Research Spotlight: Ben McCorkle
Each month, the Communications Team reaches out to members of the Department of English faculty and asks them to elaborate on a current research or creative project they are working on or have recently completed. For this month, we asked Professor Ben McCorkle about his project, 100 Years of New Media.
In your own words, as the expert that you are, can you explain the overview of your project?
First of all, it’s called 100 Years of New Media. My collaborator and I are looking at a collection of over 750 individual articles from a publication called English Journal. This is a journal that focuses primarily on K-12 English teachers, and articles tend to emphasize classroom practice—teachers sharing effective assignments, activities and so on. Specifically, we identified articles from the years 1912-2012 (it’s been around a while) that mention using some sort of technology in the classroom: radio, filmstrip projectors, magic lanterns, television, Super-8 cameras and even the computer. We coded those articles for various categories such as the teacher’s attitude toward the technology, whether students were making things with the technology or analyzing it, pedagogical goals and outcomes and generated data visualization showing how these categories change over time. In addition to creating a bunch of interactive graphs, charts and timelines, we also want to showcase the “joy” of this archive, teachers being excited about coming up with innovative uses for new technologies. To that end, we’re also making a bunch of media artifacts that highlight these moments—for example, a podcast that showcases innovative audio pedagogies over the years, or a public-access-style television segment that explores the hopes and fears teachers had dealing with the emerging menace of television.
Now, could you shorten this description into one sentence that uses accessible language?
We look back at 100 years’ worth of English Journal articles explaining how English teachers used technology in the classroom in order to tell a broad history of how those technologies were used, how their use increased or decreased over time and how students and teachers actually interacted with them.
In what ways is your research significant?
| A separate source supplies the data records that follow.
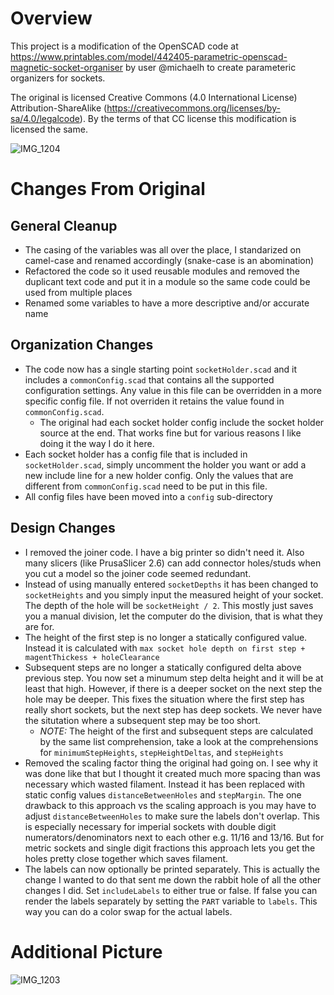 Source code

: # Overview

This project is a modification of the OpenSCAD code at https://www.printables.com/model/442405-parametric-openscad-magnetic-socket-organiser by user @michaelh to create parameteric organizers for sockets.

The original is licensed Creative Commons (4.0 International License) Attribution-ShareAlike (https://creativecommons.org/licenses/by-sa/4.0/legalcode). By the terms of that CC license this modification is licensed the same.

![IMG_1204](https://github.com/mjparme/socket-holder/assets/1580996/20fbf65b-ca39-4395-9c30-3d77eea058f6)


# Changes From Original

## General Cleanup

* The casing of the variables was all over the place, I standarized on camel-case and renamed accordingly (snake-case is an abomination)
* Refactored the code so it used reusable modules and removed the duplicant text code and put it in a module so the same code could be used
from multiple places
* Renamed some variables to have a more descriptive and/or accurate name

## Organization Changes

* The code now has a single starting point `socketHolder.scad` and it includes a `commonConfig.scad` that contains all the supported configuration settings. Any value in this file can be overridden in a more specific config file. If not overriden it retains the value found in `commonConfig.scad`. 
  * The original had each socket holder config include the socket holder source at the end. That works fine but for various reasons I like doing it the way I do it here.
* Each socket holder has a config file that is included in `socketHolder.scad`, simply uncomment the holder you want or add a new include line
for a new holder config. Only the values that are different from `commonConfig.scad` need to be put in this file.
* All config files have been moved into a `config` sub-directory

## Design Changes

* I removed the joiner code. I have a big printer so didn't need it. Also many slicers (like PrusaSlicer 2.6) can add connector holes/studs when you cut a model so the joiner code seemed redundant. 
* Instead of using manually entered `socketDepths` it has been changed to `socketHeights` and you simply input the measured height of your socket. The depth of the hole will be `socketHeight / 2`. This mostly just saves you a manual division, let the computer do the division, that is what they are for.
* The height of the first step is no longer a statically configured value. Instead it is calculated with `max socket hole depth on first step + magentThickess + holeClearance`
* Subsequent steps are no longer a statically configured delta above previous step. You now set a minumum step delta height and it will be at least that high. However, if there is a deeper socket on the next step the hole may be deeper. This fixes the situation where the first step has really short sockets, but the next step has deep sockets. We never have the situtation where a subsequent step may be too short.
  * *NOTE:* The height of the first and subsequent steps are calculated by the same list comprehension, take a look at the comprehensions for `minimumStepHeights`, `stepHeightDeltas`, and `stepHeights`
* Removed the scaling factor thing the original had going on. I see why it was done like that but I thought it created much more spacing than
was necessary which wasted filament. Instead it has been replaced with static config values `distanceBetweenHoles` and `stepMargin`. The one drawback to this approach vs the scaling approach is you may have to adjust `distanceBetweenHoles` to make sure the labels don't overlap. This is especially necessary for imperial sockets with double digit numerators/denominators next to each other e.g. 11/16 and 13/16. But for metric sockets and single digit fractions this approach lets you get the holes pretty close together which saves filament.
* The labels can now optionally be printed separately. This is actually the change I wanted to do that sent me down the rabbit hole of all the other changes I did. Set `includeLabels` to either true or false. If false you can render the labels separately by setting the `PART` variable to `labels`. This way you can do a color swap for the actual labels.

# Additional Picture

![IMG_1203](https://github.com/mjparme/socket-holder/assets/1580996/6d8c0b7d-e261-40e1-a022-07347d0124b6)
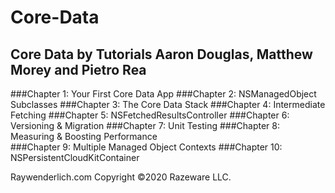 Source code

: # Core-Data
## Core Data by Tutorials Aaron Douglas, Matthew Morey and Pietro Rea 

###Chapter 1: Your First Core Data App
###Chapter 2: NSManagedObject Subclasses
###Chapter 3: The Core Data Stack
###Chapter 4: Intermediate Fetching
###Chapter 5: NSFetchedResultsController
###Chapter 6: Versioning & Migration 
###Chapter 7: Unit Testing
###Chapter 8: Measuring & Boosting Performance  
###Chapter 9: Multiple Managed Object Contexts
###Chapter 10: NSPersistentCloudKitContainer 

Raywenderlich.com
Copyright ©2020 Razeware LLC.

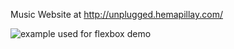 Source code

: Music Website at http://unplugged.hemapillay.com/


![example used for flexbox demo](https://github.com/rain15/unplugged/tree/master/img/homepage-layout.png)
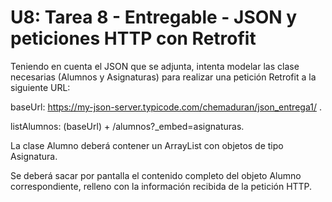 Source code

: # U8: Tarea 8 - Entregable - JSON y peticiones HTTP con Retrofit

Teniendo en cuenta el JSON que se adjunta, intenta modelar las clase necesarias (Alumnos y Asignaturas) para realizar una petición Retrofit a la siguiente URL:

baseUrl: https://my-json-server.typicode.com/chemaduran/json_entrega1/ .

listAlumnos: (baseUrl) + /alumnos?_embed=asignaturas.

La clase Alumno deberá contener un ArrayList con objetos de tipo Asignatura.

Se deberá sacar por pantalla el contenido completo del objeto Alumno correspondiente, relleno con la información recibida de la petición HTTP. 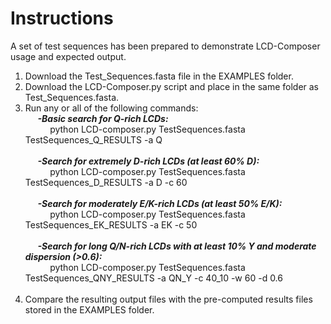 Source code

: # Instructions

A set of test sequences has been prepared to demonstrate LCD-Composer usage and expected output.

1. Download the Test_Sequences.fasta file in the EXAMPLES folder.
2. Download the LCD-Composer.py script and place in the same folder as Test_Sequences.fasta.<br/>
3. Run any or all of the following commands:<br/>
&nbsp;&nbsp;&nbsp;&nbsp;&nbsp;***-Basic search for Q-rich LCDs:***<br/>
&nbsp;&nbsp;&nbsp;&nbsp;&nbsp;&nbsp;&nbsp;&nbsp;&nbsp;&nbsp;python LCD-composer.py TestSequences.fasta TestSequences_Q_RESULTS -a Q<br/><br/>
&nbsp;&nbsp;&nbsp;&nbsp;&nbsp;***-Search for extremely D-rich LCDs (at least 60% D):***<br/>
&nbsp;&nbsp;&nbsp;&nbsp;&nbsp;&nbsp;&nbsp;&nbsp;&nbsp;&nbsp;python LCD-composer.py TestSequences.fasta TestSequences_D_RESULTS -a D -c 60<br/><br/>
&nbsp;&nbsp;&nbsp;&nbsp;&nbsp;***-Search for moderately E/K-rich LCDs (at least 50% E/K):***<br/>
&nbsp;&nbsp;&nbsp;&nbsp;&nbsp;&nbsp;&nbsp;&nbsp;&nbsp;&nbsp;python LCD-composer.py TestSequences.fasta TestSequences_EK_RESULTS -a EK -c 50<br/><br/>
&nbsp;&nbsp;&nbsp;&nbsp;&nbsp;***-Search for long Q/N-rich LCDs with at least 10% Y and moderate dispersion (>0.6):***<br/>
&nbsp;&nbsp;&nbsp;&nbsp;&nbsp;&nbsp;&nbsp;&nbsp;&nbsp;&nbsp;python LCD-composer.py TestSequences.fasta TestSequences_QNY_RESULTS -a QN_Y -c 40_10 -w 60 -d 0.6<br/><br/>
4. Compare the resulting output files with the pre-computed results files stored in the EXAMPLES folder.
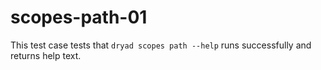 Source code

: 
# scopes-path-01

This test case tests that `dryad scopes path --help` runs successfully and returns help text. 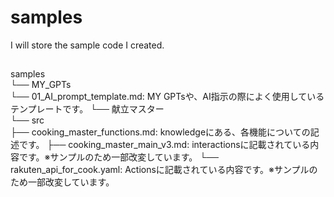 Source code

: # samples
I will store the sample code I created.

##
samples\
    └── MY_GPTs\
        └── 01_AI_prompt_template.md: MY GPTsや、AI指示の際によく使用しているテンプレートです。
        └── 献立マスター\
            └── src\
                ├── cooking_master_functions.md: knowledgeにある、各機能についての記述です。
                ├── cooking_master_main_v3.md: interactionsに記載されている内容です。※サンプルのため一部改変しています。
                └── rakuten_api_for_cook.yaml: Actionsに記載されている内容です。※サンプルのため一部改変しています。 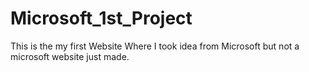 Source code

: # Microsoft_1st_Project
This is the my first Website Where I took idea from Microsoft but not a microsoft website just made.
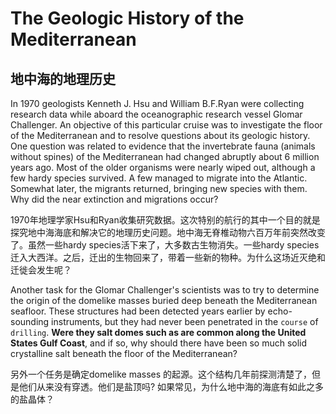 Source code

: # The Geologic History of the Mediterranean

## 地中海的地理历史

In 1970 geologists Kenneth J. Hsu and William B.F.Ryan were collecting research data while aboard the oceanographic research vessel Glomar Challenger. An objective of this particular cruise was to investigate the floor of the Mediterranean and to resolve questions about its geologic history. One question was related to evidence that the invertebrate fauna (animals without spines) of the Mediterranean had changed abruptly about 6 million years ago. Most of the older organisms were nearly wiped out, although a few hardy species survived. A few managed to migrate into the Atlantic. Somewhat later, the migrants returned, bringing new species with them. Why did the near extinction and migrations occur?

1970年地理学家Hsu和Ryan收集研究数据。这次特别的航行的其中一个目的就是探究地中海海底和解决它的地理历史问题。地中海无脊椎动物六百万年前突然改变了。虽然一些hardy species活下来了，大多数古生物消失。一些hardy species迁入大西洋。之后，迁出的生物回来了，带着一些新的物种。为什么这场近灭绝和迁徙会发生呢？



Another task for the Glomar Challenger's scientists was to try to determine the origin of the domelike masses buried deep beneath the Mediterranean seafloor. These structures had been detected years earlier by echo-sounding instruments, but they had never been penetrated in the `course` of `drilling`. **Were they salt domes such as are common along the United States Gulf Coast**, and if so, why should there have been so much solid crystalline salt beneath the floor of the Mediterranean?

另外一个任务是确定domelike masses 的起源。这个结构几年前探测清楚了，但是他们从来没有穿透。他们是盐顶吗? 如果常见，为什么地中海的海底有如此之多的盐晶体？ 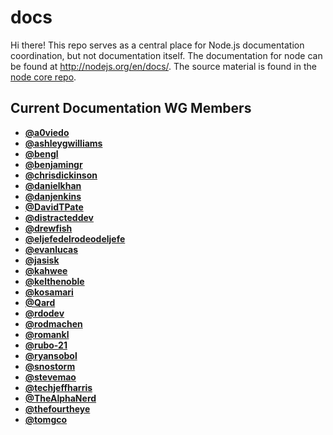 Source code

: # docs

Hi there! This repo serves as a central place for Node.js documentation
coordination, but not documentation itself. The documentation for node can be
found at <http://nodejs.org/en/docs/>. The source material is found in the
[node core repo][].

## Current Documentation WG Members

* [**@a0viedo**](https://github.com/a0viedo)
* [**@ashleygwilliams**](https://github.com/ashleygwilliams)
* [**@bengl**](https://github.com/bengl)
* [**@benjamingr**](https://github.com/benjamingr)
* [**@chrisdickinson**](https://github.com/chrisdickinson)
* [**@danielkhan**](https://github.com/danielkhan)
* [**@danjenkins**](https://github.com/danjenkins)
* [**@DavidTPate**](https://github.com/DavidTPate)
* [**@distracteddev**](https://github.com/distracteddev)
* [**@drewfish**](https://github.com/drewfish)
* [**@eljefedelrodeodeljefe**](https://github.com/eljefedelrodeodeljefe)
* [**@evanlucas**](https://github.com/evanlucas)
* [**@jasisk**](https://github.com/jasisk)
* [**@kahwee**](https://github.com/kahwee)
* [**@kelthenoble**](https://github.com/kelthenoble)
* [**@kosamari**](https://github.com/kosamari)
* [**@Qard**](https://github.com/Qard)
* [**@rdodev**](https://github.com/rdodev)
* [**@rodmachen**](https://github.com/rodmachen)
* [**@romankl**](https://github.com/romankl)
* [**@rubo-21**](https://github.com/rubo-21)
* [**@ryansobol**](https://github.com/ryansobol)
* [**@snostorm**](https://github.com/snostorm)
* [**@stevemao**](https://github.com/stevemao)
* [**@techjeffharris**](https://github.com/techjeffharris)
* [**@TheAlphaNerd**](https://github.com/TheAlphaNerd)
* [**@thefourtheye**](https://github.com/thefourtheye)
* [**@tomgco**](https://github.com/tomgco)

[node core repo]: https://github.com/nodejs/node
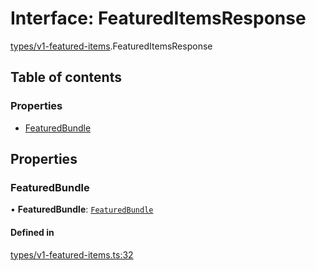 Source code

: # Interface: FeaturedItemsResponse

[types/v1-featured-items](../modules/types_v1_featured_items.md).FeaturedItemsResponse

## Table of contents

### Properties

- [FeaturedBundle](types_v1_featured_items.FeaturedItemsResponse.md#featuredbundle)

## Properties

### FeaturedBundle

• **FeaturedBundle**: [`FeaturedBundle`](types_v1_featured_items.FeaturedBundle.md)

#### Defined in

[types/v1-featured-items.ts:32](https://github.com/jameslinimk/unofficial-valorant-api/blob/c148ced/package/src/types/v1-featured-items.ts#L32)
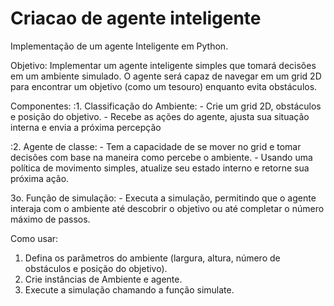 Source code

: # Criacao de agente inteligente

Implementação de um agente Inteligente em Python.

Objetivo:
Implementar um agente inteligente simples que tomará decisões em um
ambiente simulado. O agente será capaz de navegar em um grid 2D para
encontrar um objetivo (como um tesouro) enquanto evita obstáculos.

Componentes:
:1. Classificação do Ambiente:
    - Crie um grid 2D, obstáculos e posição do objetivo.
    - Recebe as ações do agente, ajusta sua situação interna e envia a próxima percepção

:2. Agente de classe:
    - Tem a capacidade de se mover no grid e tomar decisões com base na maneira como percebe o ambiente.
    - Usando uma política de movimento simples, atualize seu estado interno e retorne sua próxima ação.

3o. Função de simulação:
    - Executa a simulação, permitindo que o agente interaja com o ambiente até descobrir o objetivo ou até completar o número máximo de passos.

Como usar:
1. Defina os parâmetros do ambiente (largura, altura, número de obstáculos e posição do objetivo).
2. Crie instâncias de Ambiente e agente.
3. Execute a simulação chamando a função simulate.
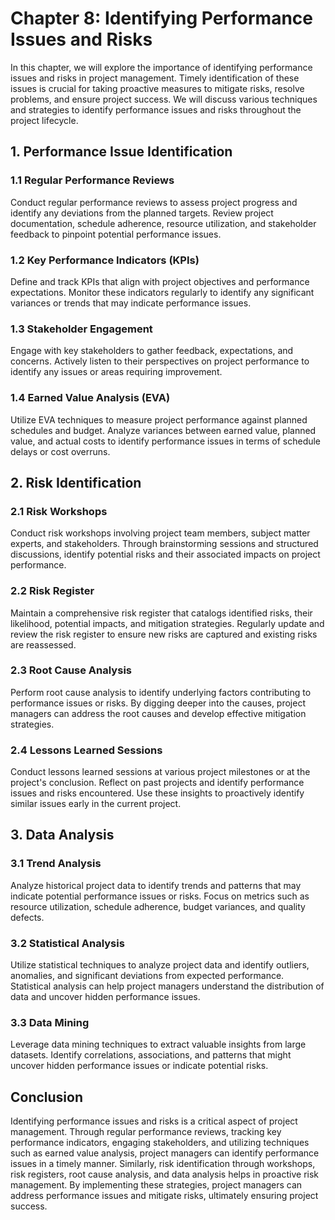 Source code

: Chapter 8: Identifying Performance Issues and Risks
===================================================

In this chapter, we will explore the importance of identifying performance issues and risks in project management. Timely identification of these issues is crucial for taking proactive measures to mitigate risks, resolve problems, and ensure project success. We will discuss various techniques and strategies to identify performance issues and risks throughout the project lifecycle.

**1. Performance Issue Identification**
---------------------------------------

### **1.1 Regular Performance Reviews**

Conduct regular performance reviews to assess project progress and identify any deviations from the planned targets. Review project documentation, schedule adherence, resource utilization, and stakeholder feedback to pinpoint potential performance issues.

### **1.2 Key Performance Indicators (KPIs)**

Define and track KPIs that align with project objectives and performance expectations. Monitor these indicators regularly to identify any significant variances or trends that may indicate performance issues.

### **1.3 Stakeholder Engagement**

Engage with key stakeholders to gather feedback, expectations, and concerns. Actively listen to their perspectives on project performance to identify any issues or areas requiring improvement.

### **1.4 Earned Value Analysis (EVA)**

Utilize EVA techniques to measure project performance against planned schedules and budget. Analyze variances between earned value, planned value, and actual costs to identify performance issues in terms of schedule delays or cost overruns.

**2. Risk Identification**
--------------------------

### **2.1 Risk Workshops**

Conduct risk workshops involving project team members, subject matter experts, and stakeholders. Through brainstorming sessions and structured discussions, identify potential risks and their associated impacts on project performance.

### **2.2 Risk Register**

Maintain a comprehensive risk register that catalogs identified risks, their likelihood, potential impacts, and mitigation strategies. Regularly update and review the risk register to ensure new risks are captured and existing risks are reassessed.

### **2.3 Root Cause Analysis**

Perform root cause analysis to identify underlying factors contributing to performance issues or risks. By digging deeper into the causes, project managers can address the root causes and develop effective mitigation strategies.

### **2.4 Lessons Learned Sessions**

Conduct lessons learned sessions at various project milestones or at the project's conclusion. Reflect on past projects and identify performance issues and risks encountered. Use these insights to proactively identify similar issues early in the current project.

**3. Data Analysis**
--------------------

### **3.1 Trend Analysis**

Analyze historical project data to identify trends and patterns that may indicate potential performance issues or risks. Focus on metrics such as resource utilization, schedule adherence, budget variances, and quality defects.

### **3.2 Statistical Analysis**

Utilize statistical techniques to analyze project data and identify outliers, anomalies, and significant deviations from expected performance. Statistical analysis can help project managers understand the distribution of data and uncover hidden performance issues.

### **3.3 Data Mining**

Leverage data mining techniques to extract valuable insights from large datasets. Identify correlations, associations, and patterns that might uncover hidden performance issues or indicate potential risks.

**Conclusion**
--------------

Identifying performance issues and risks is a critical aspect of project management. Through regular performance reviews, tracking key performance indicators, engaging stakeholders, and utilizing techniques such as earned value analysis, project managers can identify performance issues in a timely manner. Similarly, risk identification through workshops, risk registers, root cause analysis, and data analysis helps in proactive risk management. By implementing these strategies, project managers can address performance issues and mitigate risks, ultimately ensuring project success.
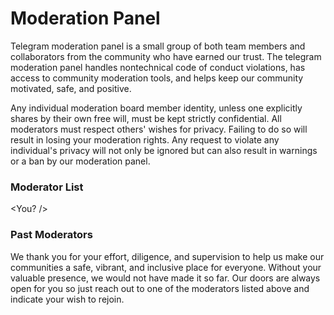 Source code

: # Moderation Panel

Telegram moderation panel is a small group of both team members and collaborators from the community who have earned our trust. The telegram moderation panel handles nontechnical code of conduct violations, has access to community moderation tools, and helps keep our community motivated, safe, and positive.

Any individual moderation board member identity, unless one explicitly shares by their own free will, must be kept strictly confidential. All moderators must respect others' wishes for privacy. Failing to do so will result in losing your moderation rights. Any request to violate any individual's privacy will not only be ignored but can also result in warnings or a ban by our moderation panel.

### Moderator List

&lt;You? /&gt;

### Past Moderators

We thank you for your effort, diligence, and supervision to help us make our communities a safe, vibrant, and inclusive place for everyone. Without your valuable presence, we would not have made it so far. Our doors are always open for you so just reach out to one of the moderators listed above and indicate your wish to rejoin.

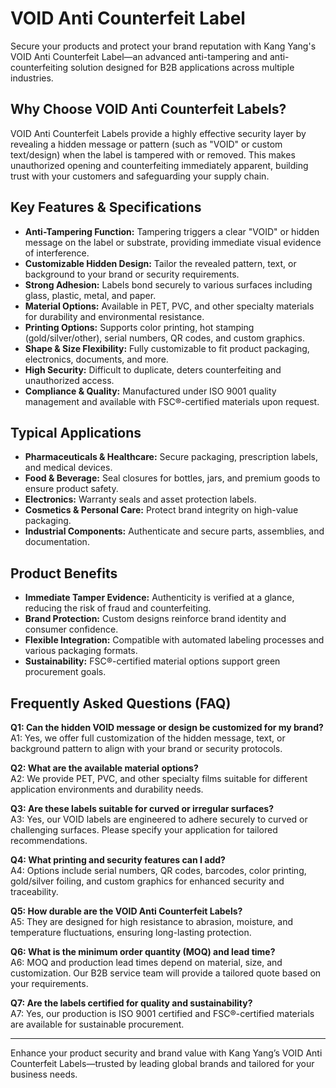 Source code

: # VOID Anti Counterfeit Label

Secure your products and protect your brand reputation with Kang Yang's VOID Anti Counterfeit Label—an advanced anti-tampering and anti-counterfeiting solution designed for B2B applications across multiple industries.

## Why Choose VOID Anti Counterfeit Labels?

VOID Anti Counterfeit Labels provide a highly effective security layer by revealing a hidden message or pattern (such as "VOID" or custom text/design) when the label is tampered with or removed. This makes unauthorized opening and counterfeiting immediately apparent, building trust with your customers and safeguarding your supply chain.

## Key Features & Specifications

- **Anti-Tampering Function:** Tampering triggers a clear "VOID" or hidden message on the label or substrate, providing immediate visual evidence of interference.
- **Customizable Hidden Design:** Tailor the revealed pattern, text, or background to your brand or security requirements.
- **Strong Adhesion:** Labels bond securely to various surfaces including glass, plastic, metal, and paper.
- **Material Options:** Available in PET, PVC, and other specialty materials for durability and environmental resistance.
- **Printing Options:** Supports color printing, hot stamping (gold/silver/other), serial numbers, QR codes, and custom graphics.
- **Shape & Size Flexibility:** Fully customizable to fit product packaging, electronics, documents, and more.
- **High Security:** Difficult to duplicate, deters counterfeiting and unauthorized access.
- **Compliance & Quality:** Manufactured under ISO 9001 quality management and available with FSC®-certified materials upon request.

## Typical Applications

- **Pharmaceuticals & Healthcare:** Secure packaging, prescription labels, and medical devices.
- **Food & Beverage:** Seal closures for bottles, jars, and premium goods to ensure product safety.
- **Electronics:** Warranty seals and asset protection labels.
- **Cosmetics & Personal Care:** Protect brand integrity on high-value packaging.
- **Industrial Components:** Authenticate and secure parts, assemblies, and documentation.

## Product Benefits

- **Immediate Tamper Evidence:** Authenticity is verified at a glance, reducing the risk of fraud and counterfeiting.
- **Brand Protection:** Custom designs reinforce brand identity and consumer confidence.
- **Flexible Integration:** Compatible with automated labeling processes and various packaging formats.
- **Sustainability:** FSC®-certified material options support green procurement goals.

## Frequently Asked Questions (FAQ)

**Q1: Can the hidden VOID message or design be customized for my brand?**  
A1: Yes, we offer full customization of the hidden message, text, or background pattern to align with your brand or security protocols.

**Q2: What are the available material options?**  
A2: We provide PET, PVC, and other specialty films suitable for different application environments and durability needs.

**Q3: Are these labels suitable for curved or irregular surfaces?**  
A3: Yes, our VOID labels are engineered to adhere securely to curved or challenging surfaces. Please specify your application for tailored recommendations.

**Q4: What printing and security features can I add?**  
A4: Options include serial numbers, QR codes, barcodes, color printing, gold/silver foiling, and custom graphics for enhanced security and traceability.

**Q5: How durable are the VOID Anti Counterfeit Labels?**  
A5: They are designed for high resistance to abrasion, moisture, and temperature fluctuations, ensuring long-lasting protection.

**Q6: What is the minimum order quantity (MOQ) and lead time?**  
A6: MOQ and production lead times depend on material, size, and customization. Our B2B service team will provide a tailored quote based on your requirements.

**Q7: Are the labels certified for quality and sustainability?**  
A7: Yes, our production is ISO 9001 certified and FSC®-certified materials are available for sustainable procurement.

---

Enhance your product security and brand value with Kang Yang’s VOID Anti Counterfeit Labels—trusted by leading global brands and tailored for your business needs. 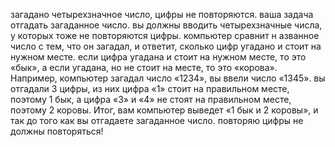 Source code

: загадано четырехзначное число, цифры не повторяются.  ваша задача отгадать загаданное число. 
вы должны вводить четырехзначные числа, у которых тоже не повторяются цифры. компьютер сравнит н
азванное число с тем, что он загадал, и ответит, сколько цифр угадано и стоит на нужном месте. 
если цифра угадана и стоит на нужном месте, то это «бык», а если угадана, но не стоит на месте, 
то это «корова». Например, компьютер загадал число «1234», вы ввели число «1345». вы отгадали 3 цифры,
из них цифра «1»  стоит на правильном месте, поэтому 1 бык, а цифра «3» и «4» не стоят на правильном 
месте, поэтому 2 коровы. Итог, вам компьютер выведет «1 бык и 2 коровы», и так до того как вы 
отгадаете загаданное число. повторяю цифры не должны повторяться!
We feel that it tells a necessary history that is currently being overlooked. In the field of computers and writing, there’s a commonplace that the personal computer was a transformative, revolutionary force in the English classroom—it not only helped make writing conventional essays more efficient, it also opened the door to consider creating new types of multimodal texts that combined images, sounds, text, interactivity, etc. While we feel the computer is important, we also want to remind everyone that English teachers have been innovating with new technologies for quite a while, even having their students produce unconventional “texts” like radio dramas, documentary films, television news programs and more. The fact that so much of that innovation was going on in K-12 means that it gets passed over by those whose focus is on college-level English instruction, so we wanted to shine a light on that area to broaden our historical understanding of how English studies and technology have been interrelated.
Are you working with any colleagues or collaborators?
I am working with a collaborator on this project: Jason Palmeri, who is an Associate Professor of English at Miami University in Oxford, Ohio (who, incidentally, is an alum of our graduate program).
Where do you see this project going in the future?
The two of us have talked about perhaps bringing in additional corpuses for comparative purposes: for example, looking at journals such as College Composition and Communication or College English (which grew out of English Journal) from that same period. Since those publications deal exclusively with college-level instruction, it might be fruitful to see what key differences and similarities there are with respect to how teachers incorporated technology in their classroom practice.
What's next for you?
I’d like to devote more time to working on improving the Digital Archive of Literacy Narratives (DALN). I am currently co-director of the project, along with Michael Harker, an Associate Professor of English at Georgia State University. The DALN is a ten-plus-year public online collection of around 7500 individual stories about people’s experiences learning to read, write, code, perform and compose music, and a variety of other topics. We’ve recently updated the site to make it more user-friendly, and are planning to add even more functionality in the near future.